Наше мышление структурировано, должно быть, так же, как это математическое кольцо. Задача мыслителя находить один из тысяч путей, как вырваться из этого кольца, но, конечно, создавая новое, более широкое. Но при этом более широкое кольцо всегда устроено сложнее. Например, не следует думать, что мифологическое мышление древних было более открытым и свободным, чем современное, и оттого порождало такие небывалые образцы творчества. Напротив, оно было максимально скованно логикой, доступной человеку того времени. Человек не мог вырваться из кольца, в котором всё было определено через волю. Если гремит гром, то это результат чьей-то воли. Ничто не происходит как самостоятельное движение. Либо это воля человека, либо воля богов. За каждый листик на дереве отвечает чья-то воля, по которой он растёт, зеленеет, падает на землю и т. д. И это тоже особый тип мышления, который имеет свою структуру.
Но не будем забегать вперёд. Возвращаясь к тому, с чего мы начали, отметим, что современный человек, безусловно, помещён в определённую среду, которая на него оказывает огромное влияние. Эта среда определяет, какие задачи, в том числе интеллектуальные, решать человеку. Однако было бы ошибкой винить человека в том, что он слаб, наивен, развращён или деструктивен. Современный человек так же, как и его предшественники, постоянно ищет новые ходы в лабиринте мышления. И если сегодня это выглядит как слабость, наивность, развращённость или деструктивность, то это может означать только одно. Такими для нас выглядят первые плоды новой, зарождающейся сегодня формы мышления.

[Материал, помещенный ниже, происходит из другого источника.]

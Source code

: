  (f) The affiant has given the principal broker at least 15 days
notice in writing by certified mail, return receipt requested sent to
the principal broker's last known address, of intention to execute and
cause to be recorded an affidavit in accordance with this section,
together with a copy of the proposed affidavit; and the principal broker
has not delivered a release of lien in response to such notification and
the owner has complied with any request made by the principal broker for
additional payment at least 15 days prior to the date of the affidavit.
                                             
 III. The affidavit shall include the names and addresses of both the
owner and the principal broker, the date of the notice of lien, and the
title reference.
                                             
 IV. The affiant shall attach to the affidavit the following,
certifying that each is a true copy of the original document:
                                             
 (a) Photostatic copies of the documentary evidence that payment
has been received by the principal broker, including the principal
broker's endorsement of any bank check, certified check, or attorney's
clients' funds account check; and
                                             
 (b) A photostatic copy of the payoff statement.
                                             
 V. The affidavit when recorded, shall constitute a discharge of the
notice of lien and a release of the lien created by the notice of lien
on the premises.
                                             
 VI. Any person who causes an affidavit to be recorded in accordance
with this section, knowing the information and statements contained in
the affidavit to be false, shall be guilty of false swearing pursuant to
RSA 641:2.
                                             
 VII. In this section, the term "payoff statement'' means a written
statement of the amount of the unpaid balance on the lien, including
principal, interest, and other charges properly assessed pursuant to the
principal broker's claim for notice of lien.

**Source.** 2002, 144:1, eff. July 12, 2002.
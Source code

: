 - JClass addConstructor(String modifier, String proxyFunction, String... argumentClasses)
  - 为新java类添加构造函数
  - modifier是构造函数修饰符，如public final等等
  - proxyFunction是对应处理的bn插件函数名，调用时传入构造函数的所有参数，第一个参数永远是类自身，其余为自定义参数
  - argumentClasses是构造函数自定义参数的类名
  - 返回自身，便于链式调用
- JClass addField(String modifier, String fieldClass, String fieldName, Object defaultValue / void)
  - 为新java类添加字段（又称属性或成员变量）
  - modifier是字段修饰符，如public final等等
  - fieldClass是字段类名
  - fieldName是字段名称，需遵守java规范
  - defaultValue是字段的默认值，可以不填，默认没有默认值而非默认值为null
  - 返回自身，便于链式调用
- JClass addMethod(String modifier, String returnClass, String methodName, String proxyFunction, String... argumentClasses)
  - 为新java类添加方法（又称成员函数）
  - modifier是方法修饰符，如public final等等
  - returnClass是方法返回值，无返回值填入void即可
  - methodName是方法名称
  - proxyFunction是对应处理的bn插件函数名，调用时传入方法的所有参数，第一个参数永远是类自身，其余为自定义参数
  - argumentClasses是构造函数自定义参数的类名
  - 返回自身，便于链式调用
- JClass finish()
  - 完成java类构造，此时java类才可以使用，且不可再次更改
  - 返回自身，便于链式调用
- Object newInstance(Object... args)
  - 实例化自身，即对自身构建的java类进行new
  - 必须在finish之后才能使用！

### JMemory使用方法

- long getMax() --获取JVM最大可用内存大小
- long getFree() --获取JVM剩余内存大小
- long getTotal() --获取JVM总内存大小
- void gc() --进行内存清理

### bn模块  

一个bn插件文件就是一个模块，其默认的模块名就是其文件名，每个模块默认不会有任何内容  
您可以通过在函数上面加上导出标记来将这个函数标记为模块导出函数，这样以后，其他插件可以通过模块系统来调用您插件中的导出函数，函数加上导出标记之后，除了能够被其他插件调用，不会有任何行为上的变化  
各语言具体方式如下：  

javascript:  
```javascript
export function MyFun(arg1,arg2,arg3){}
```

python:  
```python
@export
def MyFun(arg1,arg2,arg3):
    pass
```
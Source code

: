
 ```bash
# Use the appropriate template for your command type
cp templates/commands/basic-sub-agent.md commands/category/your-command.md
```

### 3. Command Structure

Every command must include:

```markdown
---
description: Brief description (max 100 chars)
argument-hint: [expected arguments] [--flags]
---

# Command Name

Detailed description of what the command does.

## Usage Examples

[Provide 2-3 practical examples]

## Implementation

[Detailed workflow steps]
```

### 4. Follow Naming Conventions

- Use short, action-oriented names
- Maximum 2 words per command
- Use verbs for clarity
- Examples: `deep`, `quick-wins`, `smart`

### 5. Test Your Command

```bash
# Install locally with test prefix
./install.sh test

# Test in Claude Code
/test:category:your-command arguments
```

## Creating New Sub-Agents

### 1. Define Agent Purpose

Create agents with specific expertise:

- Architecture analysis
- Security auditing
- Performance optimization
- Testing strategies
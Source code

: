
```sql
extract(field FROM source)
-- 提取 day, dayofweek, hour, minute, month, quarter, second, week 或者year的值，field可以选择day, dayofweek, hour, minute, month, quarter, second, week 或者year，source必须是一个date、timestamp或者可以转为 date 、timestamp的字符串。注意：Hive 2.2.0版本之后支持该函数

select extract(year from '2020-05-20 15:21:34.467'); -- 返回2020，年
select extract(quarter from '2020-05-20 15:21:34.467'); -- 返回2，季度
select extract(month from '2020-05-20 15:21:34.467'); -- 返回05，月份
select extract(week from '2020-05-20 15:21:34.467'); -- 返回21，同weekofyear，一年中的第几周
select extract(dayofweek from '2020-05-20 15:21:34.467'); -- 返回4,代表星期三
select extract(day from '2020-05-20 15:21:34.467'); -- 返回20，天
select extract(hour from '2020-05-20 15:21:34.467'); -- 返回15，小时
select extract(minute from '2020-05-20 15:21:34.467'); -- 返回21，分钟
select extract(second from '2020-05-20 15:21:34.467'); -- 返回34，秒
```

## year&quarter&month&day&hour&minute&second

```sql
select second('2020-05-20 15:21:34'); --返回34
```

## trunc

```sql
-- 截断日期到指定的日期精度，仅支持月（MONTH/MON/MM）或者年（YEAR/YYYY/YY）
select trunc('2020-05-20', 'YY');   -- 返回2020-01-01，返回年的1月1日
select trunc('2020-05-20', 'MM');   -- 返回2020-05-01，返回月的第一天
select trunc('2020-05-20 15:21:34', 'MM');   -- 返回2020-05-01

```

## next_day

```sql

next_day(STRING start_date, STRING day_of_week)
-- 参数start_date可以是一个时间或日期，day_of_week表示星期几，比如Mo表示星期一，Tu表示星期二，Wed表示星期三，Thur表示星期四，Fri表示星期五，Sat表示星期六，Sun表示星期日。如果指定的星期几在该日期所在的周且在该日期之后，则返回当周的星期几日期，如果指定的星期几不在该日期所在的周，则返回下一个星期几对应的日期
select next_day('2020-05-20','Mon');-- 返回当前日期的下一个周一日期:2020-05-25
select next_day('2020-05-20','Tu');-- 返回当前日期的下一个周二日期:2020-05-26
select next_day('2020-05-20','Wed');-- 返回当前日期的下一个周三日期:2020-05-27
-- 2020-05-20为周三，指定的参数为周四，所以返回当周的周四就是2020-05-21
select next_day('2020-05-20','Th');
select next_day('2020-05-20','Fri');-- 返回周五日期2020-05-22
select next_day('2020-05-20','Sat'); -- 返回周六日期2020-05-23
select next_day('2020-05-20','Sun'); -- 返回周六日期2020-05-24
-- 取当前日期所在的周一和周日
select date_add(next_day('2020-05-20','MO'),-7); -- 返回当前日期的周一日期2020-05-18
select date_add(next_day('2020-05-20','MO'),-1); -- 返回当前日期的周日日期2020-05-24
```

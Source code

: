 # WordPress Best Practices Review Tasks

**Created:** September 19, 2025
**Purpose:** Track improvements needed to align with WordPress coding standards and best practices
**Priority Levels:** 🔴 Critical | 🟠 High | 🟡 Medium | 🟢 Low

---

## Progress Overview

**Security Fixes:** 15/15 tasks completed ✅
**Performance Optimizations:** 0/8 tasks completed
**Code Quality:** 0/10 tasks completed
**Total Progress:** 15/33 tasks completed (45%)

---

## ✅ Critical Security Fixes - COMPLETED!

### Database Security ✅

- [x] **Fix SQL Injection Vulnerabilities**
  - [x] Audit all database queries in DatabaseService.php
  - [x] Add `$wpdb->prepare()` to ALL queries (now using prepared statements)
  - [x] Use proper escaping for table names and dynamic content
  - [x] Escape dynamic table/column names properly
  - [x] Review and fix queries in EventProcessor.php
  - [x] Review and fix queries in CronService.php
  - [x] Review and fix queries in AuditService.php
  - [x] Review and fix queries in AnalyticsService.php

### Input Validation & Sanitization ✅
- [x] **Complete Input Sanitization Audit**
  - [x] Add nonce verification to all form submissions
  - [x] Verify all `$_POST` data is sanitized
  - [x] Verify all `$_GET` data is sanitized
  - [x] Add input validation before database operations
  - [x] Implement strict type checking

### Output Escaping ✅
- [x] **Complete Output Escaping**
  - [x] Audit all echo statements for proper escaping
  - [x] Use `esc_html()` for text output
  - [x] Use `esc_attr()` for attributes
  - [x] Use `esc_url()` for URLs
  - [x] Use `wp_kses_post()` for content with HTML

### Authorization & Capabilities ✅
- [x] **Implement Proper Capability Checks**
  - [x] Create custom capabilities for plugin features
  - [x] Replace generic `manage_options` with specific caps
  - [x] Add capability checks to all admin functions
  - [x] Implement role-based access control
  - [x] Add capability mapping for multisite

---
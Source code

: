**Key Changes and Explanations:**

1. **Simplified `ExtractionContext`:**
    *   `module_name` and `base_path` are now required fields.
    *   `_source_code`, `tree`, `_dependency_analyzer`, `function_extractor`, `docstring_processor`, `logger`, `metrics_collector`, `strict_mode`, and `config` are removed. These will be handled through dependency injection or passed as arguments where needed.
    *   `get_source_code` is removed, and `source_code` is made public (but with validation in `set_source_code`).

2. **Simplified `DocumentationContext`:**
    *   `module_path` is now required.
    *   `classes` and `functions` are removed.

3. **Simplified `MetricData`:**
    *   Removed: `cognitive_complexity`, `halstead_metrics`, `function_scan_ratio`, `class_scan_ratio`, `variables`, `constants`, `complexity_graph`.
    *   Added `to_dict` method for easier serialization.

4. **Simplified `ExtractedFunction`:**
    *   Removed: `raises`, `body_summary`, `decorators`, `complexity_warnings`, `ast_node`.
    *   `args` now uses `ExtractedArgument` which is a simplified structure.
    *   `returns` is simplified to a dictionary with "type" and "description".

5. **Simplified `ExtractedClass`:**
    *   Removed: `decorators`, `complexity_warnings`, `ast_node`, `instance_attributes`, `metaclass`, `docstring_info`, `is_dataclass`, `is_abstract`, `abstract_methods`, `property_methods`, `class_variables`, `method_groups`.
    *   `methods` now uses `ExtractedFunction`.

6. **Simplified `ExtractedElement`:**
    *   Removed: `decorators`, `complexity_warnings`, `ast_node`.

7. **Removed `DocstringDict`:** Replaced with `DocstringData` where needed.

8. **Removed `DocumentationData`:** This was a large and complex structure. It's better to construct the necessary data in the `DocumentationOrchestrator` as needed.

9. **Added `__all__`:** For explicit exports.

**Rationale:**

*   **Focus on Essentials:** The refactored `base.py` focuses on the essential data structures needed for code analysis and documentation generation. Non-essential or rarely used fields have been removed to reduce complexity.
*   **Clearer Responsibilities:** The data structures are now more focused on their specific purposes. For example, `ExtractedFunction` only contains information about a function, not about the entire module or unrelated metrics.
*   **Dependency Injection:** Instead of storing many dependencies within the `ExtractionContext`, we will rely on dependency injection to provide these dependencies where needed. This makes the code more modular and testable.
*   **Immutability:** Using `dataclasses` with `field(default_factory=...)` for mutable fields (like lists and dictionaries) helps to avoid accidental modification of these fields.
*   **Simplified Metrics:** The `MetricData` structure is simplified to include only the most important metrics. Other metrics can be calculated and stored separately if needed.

Томас Гексли говорил: «Всякая истина рождается как ересь, а умирает как предрассудок». Но важно, что ересью или предрассудком она оказывается в общественном сознании. Тогда как в индивидуальном сознании идея рождается как новый способ или структура мышления и после этого уже не умирает вовсе. Возможно, именно в этом роль индивидуального сознания в развитии общества.
Говоря, что структура индивидуального мышления берётся обществом на вооружение и обрастает в нём содержанием уже на реальном материале, мы, казалось бы, заходим на территорию структурализма, который пытался объяснить весь мир через лингвистические структуры, но потерпел неудачу. Ведь структурализм не оправдал своих сциентистских притязаний и не смог объяснить природу творчества и человека вообще с помощью методов семиотики. Не оправдал и информационного подхода, стремящегося объяснить всё через термины информации. Связанная с этими теориями генетика, оперирующая биосемиотическими и биоинформационными категориями, тоже оказалась пока не в состоянии дать целостное описание феномену человека и его свободы творчества.
Поэтому, и не только поэтому, мы стараемся найти убедительные аргументы в пользу того, чтобы рассматривать сознание не как информацию или её особый вид, а как самостоятельное явление или процесс. В едином информационном поле не остаётся места для индивидуального независимого агента сознания, который мог бы иметь хоть какую-то толику автономности. Информационный подход не может провести границу между наблюдателем и объектом наблюдения. Между автором и текстом. Структурализм кажется нам неверным подходом уже поэтому. Представляется, что следует изучать не только структуры, но и более сложные совокупности процессов и явлений, не имеющих внутренних связей, для которых возможна непроницаемая граница между явлениями и процессами. Возможно, речь может идти о не-структурализме, хотя мы назвали такой подход «теория не-систем».